__YOUR GOAL__
Each line from the one that contains "<th>10003</th>" to the last line of the records below must be restated word for word.

##############################

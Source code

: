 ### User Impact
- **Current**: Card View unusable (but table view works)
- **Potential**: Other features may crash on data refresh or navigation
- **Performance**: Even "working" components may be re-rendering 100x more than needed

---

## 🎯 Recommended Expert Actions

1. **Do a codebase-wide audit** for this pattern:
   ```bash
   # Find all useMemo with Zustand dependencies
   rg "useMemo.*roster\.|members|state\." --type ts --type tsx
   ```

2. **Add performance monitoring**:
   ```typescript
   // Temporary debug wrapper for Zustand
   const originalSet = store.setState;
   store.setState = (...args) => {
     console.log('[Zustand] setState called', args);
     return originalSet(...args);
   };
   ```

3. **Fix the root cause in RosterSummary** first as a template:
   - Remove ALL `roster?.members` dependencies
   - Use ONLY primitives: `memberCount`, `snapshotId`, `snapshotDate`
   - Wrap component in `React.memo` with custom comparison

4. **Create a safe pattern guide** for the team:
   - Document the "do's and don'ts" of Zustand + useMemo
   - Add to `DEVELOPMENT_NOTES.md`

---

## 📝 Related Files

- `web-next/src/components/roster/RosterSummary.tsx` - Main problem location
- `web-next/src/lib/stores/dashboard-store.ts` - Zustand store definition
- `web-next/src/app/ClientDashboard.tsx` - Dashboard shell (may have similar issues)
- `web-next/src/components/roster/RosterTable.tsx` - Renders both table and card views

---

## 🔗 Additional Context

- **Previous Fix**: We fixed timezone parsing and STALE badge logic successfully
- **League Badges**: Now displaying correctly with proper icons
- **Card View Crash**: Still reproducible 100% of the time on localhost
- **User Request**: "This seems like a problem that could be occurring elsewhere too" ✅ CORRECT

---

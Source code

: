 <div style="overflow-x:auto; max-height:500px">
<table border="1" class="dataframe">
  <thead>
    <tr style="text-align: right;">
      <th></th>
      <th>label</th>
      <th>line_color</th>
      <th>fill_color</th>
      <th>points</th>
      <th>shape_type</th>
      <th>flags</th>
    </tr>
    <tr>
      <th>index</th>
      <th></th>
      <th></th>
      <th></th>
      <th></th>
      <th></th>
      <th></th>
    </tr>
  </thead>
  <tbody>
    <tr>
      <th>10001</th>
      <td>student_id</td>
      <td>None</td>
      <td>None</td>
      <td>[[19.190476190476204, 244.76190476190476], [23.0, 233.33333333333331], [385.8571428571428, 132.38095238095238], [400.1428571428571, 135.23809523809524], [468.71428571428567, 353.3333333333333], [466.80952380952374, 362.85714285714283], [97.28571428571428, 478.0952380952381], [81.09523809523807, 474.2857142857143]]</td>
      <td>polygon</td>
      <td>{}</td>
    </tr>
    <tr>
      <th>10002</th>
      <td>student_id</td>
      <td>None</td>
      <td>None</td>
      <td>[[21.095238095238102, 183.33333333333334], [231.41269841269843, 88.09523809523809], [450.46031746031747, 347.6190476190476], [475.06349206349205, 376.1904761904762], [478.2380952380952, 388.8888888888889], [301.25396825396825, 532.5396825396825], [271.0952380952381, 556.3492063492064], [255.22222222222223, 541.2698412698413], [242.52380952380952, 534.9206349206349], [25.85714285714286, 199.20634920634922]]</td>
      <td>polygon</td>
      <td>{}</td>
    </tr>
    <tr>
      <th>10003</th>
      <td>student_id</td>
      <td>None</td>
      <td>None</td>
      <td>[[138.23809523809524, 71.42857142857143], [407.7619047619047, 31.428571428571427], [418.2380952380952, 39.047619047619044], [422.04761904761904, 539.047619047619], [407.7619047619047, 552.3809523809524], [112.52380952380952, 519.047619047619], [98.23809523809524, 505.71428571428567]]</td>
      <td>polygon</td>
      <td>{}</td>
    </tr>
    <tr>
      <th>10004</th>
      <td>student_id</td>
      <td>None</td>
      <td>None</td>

##############################

__TASK RESULT__
      <th>10003</th>
      <td>student_id</td>
      <td>None</td>
      <td>None</td>
      <td>[[138.23809523809524, 71.42857142857143], [407.7619047619047, 31.428571428571427], [418.2380952380952, 39.047619047619044], [422.04761904761904, 539.047619047619], [407.7619047619047, 552.3809523809524], [112.52380952380952, 519.047619047619], [98.23809523809524, 505.71428571428567]]</td>
      <td>polygon</td>
      <td>{}</td>
    </tr>
    <tr>
      <th>10004</th>
      <td>student_id</td>
      <td>None</td>
      <td>None</td>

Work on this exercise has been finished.